### About this exercise:
Only lines that contain the word "board" are to be returned from the data below.

=== Begin Enclosure ===

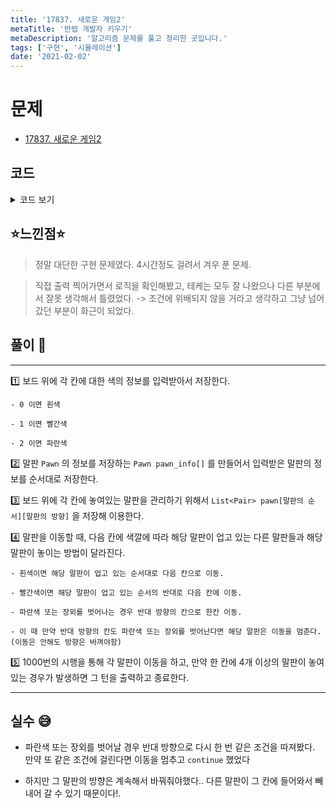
 ```yaml
---
title: '17837. 새로운 게임2'
metaTitle: '만렙 개발자 키우기'
metaDescription: '알고리즘 문제를 풀고 정리한 곳입니다.'
tags: ['구현', '시뮬레이션']
date: '2021-02-02'
---
```


# 문제

- [17837. 새로운 게임2](https://www.acmicpc.net/problem/17837)

## 코드

<details><summary> 코드 보기 </summary>

```java
import java.io.BufferedReader;
import java.io.IOException;
import java.io.InputStreamReader;
import java.util.*;

class Pair{
    int id, d;

    public Pair(int id, int d) {
        this.id = id;
        this.d = d;
    }
}
class Pawn{
    int x, y, d;

    public Pawn(int x, int y, int d) {
        this.x = x;
        this.y = y;
        this.d = d;
    }
}

public class Q17837 {
    static int n, k, board[][], dx[] = {0, 0, 0, -1, 1}, dy[] = {0, 1, -1, 0, 0};
    static List<Pair> pawn[][]; // 말의 순서, 방향 저장
    static Pawn pawn_info[]; // 말의 정보 저장
    public static void main(String[] args) throws IOException {
        init();
        solution();
    }

    private static void solution() {
        for (int turn = 1; turn <= 1000; turn++) {
            //System.out.println("------ Turn " + turn + " ------");
            for (int i = 1; i <= k; i++) {
                Pawn here = pawn_info[i];
                List<Pair> from = pawn[here.x][here.y];
                int nx = here.x + dx[here.d], ny = here.y + dy[here.d];

                if(!isBorder(nx, ny) || board[nx][ny] == 2){ // out of bound or blue
                    nx = here.x - dx[here.d]; ny = here.y - dy[here.d];
                    if(here.d == 1) here.d = 2;
                    else if(here.d == 2) here.d = 1;
                    else if(here.d == 3) here.d = 4;
                    else if(here.d == 4) here.d = 3;
                    for (int j = 0; j < from.size(); j++) {
                        Pair p = from.get(j);
                        if(p.id == i) p.d = here.d;
                    }
                    if(!isBorder(nx, ny) || board[nx][ny] == 2) continue;
                    here.x = nx; here.y = ny;
                }
                here.x = nx; here.y = ny;

                List<Pair> there = pawn[nx][ny];

                if(board[nx][ny] == 0) { // white
                    boolean flag = false;
                    for(int j = 0; j< from.size();){
                        Pair p = from.get(j);
                        if(p.id == i) flag =true;
                        if(!flag) {
                            ++j;
                            continue;
                        }
                        pawn_info[p.id].x = nx;
                        pawn_info[p.id].y = ny;
                        pawn_info[p.id].d = p.d;
                        there.add(p);
                        from.remove(j);
                    }
                }
                else if(board[nx][ny] == 1) { // red
                    boolean flag = false;
                    for (int j = from.size() - 1; j >= 0 ; --j) {
                        if(flag) continue;
                        Pair p = from.get(j);
                        if(p.id == i) flag = true;
                        pawn_info[p.id].x = nx;
                        pawn_info[p.id].y = ny;
                        pawn_info[p.id].d = p.d;
                        there.add(p);
                        from.remove(j);
                    }
                }
                if(there.size() >= 4){
                    System.out.println(turn);
                    return;
                }
                /*System.out.println("------ " + i + " move ------");
                for (int idx = 1; idx <= n; idx++) {
                    for (int j = 1; j <= n; j++) {
                        System.out.printf("%c", '(');
                        for (int l = 0; l < pawn[idx][j].size(); l++) {
                            System.out.print(pawn[idx][j].get(l).id + ",");
                        }
                        System.out.printf("%-4c", ')');
                    }
                    System.out.println();
                }
                System.out.println();*/
            }
            for (int i = 1; i <= k; i++) {
                Pawn p = pawn_info[i];
                if(pawn[p.x][p.y].size() >= 4){
                    System.out.println(turn);
                    return;
                }
            }
            /*System.out.println("------ 현재까지 방향 ------");
            for (int i = 1; i <= k; i++) {
                System.out.println(i + " : " + pawn_info[i].d);
            }
            System.out.println("--------------------");*/
        }
        System.out.println(-1);
    }


    private static boolean isBorder(int x, int y) {
        return (x >= 1 && x <= n && y >= 1 & y <= n);
    }

    static void init() throws IOException {
        BufferedReader br = new BufferedReader(new InputStreamReader(System.in));
        StringTokenizer st = new StringTokenizer(br.readLine());
        n = Integer.parseInt(st.nextToken());
        k = Integer.parseInt(st.nextToken());
        board = new int[n + 1][n + 1]; pawn = new List[n + 1][n + 1]; pawn_info = new Pawn[k + 1];
        for (int i = 1; i <= n; i++) {
            st = new StringTokenizer(br.readLine());
            for (int j = 1; j <= n; j++) {
                board[i][j] = Integer.parseInt(st.nextToken());
                pawn[i][j] = new ArrayList<>();
            }
        }
        for (int i = 1; i <= k; i++) {
            st = new StringTokenizer(br.readLine());
            int x = Integer.parseInt(st.nextToken());
            int y = Integer.parseInt(st.nextToken());
            int d = Integer.parseInt(st.nextToken());
            Pawn p = new Pawn(x, y, d);
            pawn_info[i] = p;
            pawn[x][y].add(new Pair(i, d));
        }
    }
}
/*
4 4
1 1 1 1
1 1 1 1
1 1 1 1
1 1 1 1
1 1 1
2 1 3
1 2 2
1 3 2
 */
```

</details>

## ⭐️느낀점⭐️

> 정말 대단한 구현 문제였다. 4시간정도 걸려서 겨우 푼 문제.

> 직접 출력 찍어가면서 로직을 확인해봤고, 테케는 모두 잘 나왔으나 다른 부분에서 잘못 생각해서 틀렸었다. -> 조건에 위배되지 않을 거라고 생각하고 그냥 넘어갔던 부분이 화근이 되었다.

## 풀이 📣

<hr/>

1️⃣ 보드 위에 각 칸에 대한 색의 정보를 입력받아서 저장한다.

    - 0 이면 흰색

    - 1 이면 빨간색

    - 2 이면 파란색

2️⃣ 말판 `Pawn` 의 정보를 저장하는 `Pawn pawn_info[]` 를 만들어서 입력받은 말판의 정보를 순서대로 저장한다.

3️⃣ 보드 위에 각 칸에 놓여있는 말판을 관리하기 위해서 `List<Pair> pawn[말판의 순서][말판의 방향]` 을 저장해 이용한다.

4️⃣ 말판을 이동할 때, 다음 칸에 색깔에 따라 해당 말판이 업고 있는 다른 말판들과 해당 말판이 놓이는 방법이 달라진다.

    - 흰색이면 해당 말판이 업고 있는 순서대로 다음 칸으로 이동.

    - 빨간색이면 해당 말판이 업고 있는 순서의 반대로 다음 칸에 이동.

    - 파란색 또는 장외를 벗어나는 경우 반대 방향의 칸으로 한칸 이동.

    - 이 때 만약 반대 방향의 칸도 파란색 또는 장외를 벗어난다면 해당 말판은 이동을 멈춘다. (이동은 안해도 방향은 바껴야함)

5️⃣ 1000번의 시행을 통해 각 말판이 이동을 하고, 만약 한 칸에 4개 이상의 말판이 놓여 있는 경우가 발생하면 그 턴을 출력하고 종료한다.

<hr/>

## 실수 😅

- 파란색 또는 장외를 벗어날 경우 반대 방향으로 다시 한 번 같은 조건을 따져봤다. 만약 또 같은 조건에 걸린다면 이동을 멈추고 `continue` 했었다

* 하지만 그 말판의 방향은 계속해서 바꿔줘야했다.. 다른 말판이 그 칸에 들어와서 빼내어 갈 수 있기 때문이다!.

=== End Enclosure ===

### Output of the exercise:
    static int n, k, board[][], dx[] = {0, 0, 0, -1, 1}, dy[] = {0, 1, -1, 0, 0};
                if(!isBorder(nx, ny) || board[nx][ny] == 2){ // out of bound or blue
                    if(!isBorder(nx, ny) || board[nx][ny] == 2) continue;
                if(board[nx][ny] == 0) { // white
                else if(board[nx][ny] == 1) { // red
        board = new int[n + 1][n + 1]; pawn = new List[n + 1][n + 1]; pawn_info = new Pawn[k + 1];
                board[i][j] = Integer.parseInt(st.nextToken());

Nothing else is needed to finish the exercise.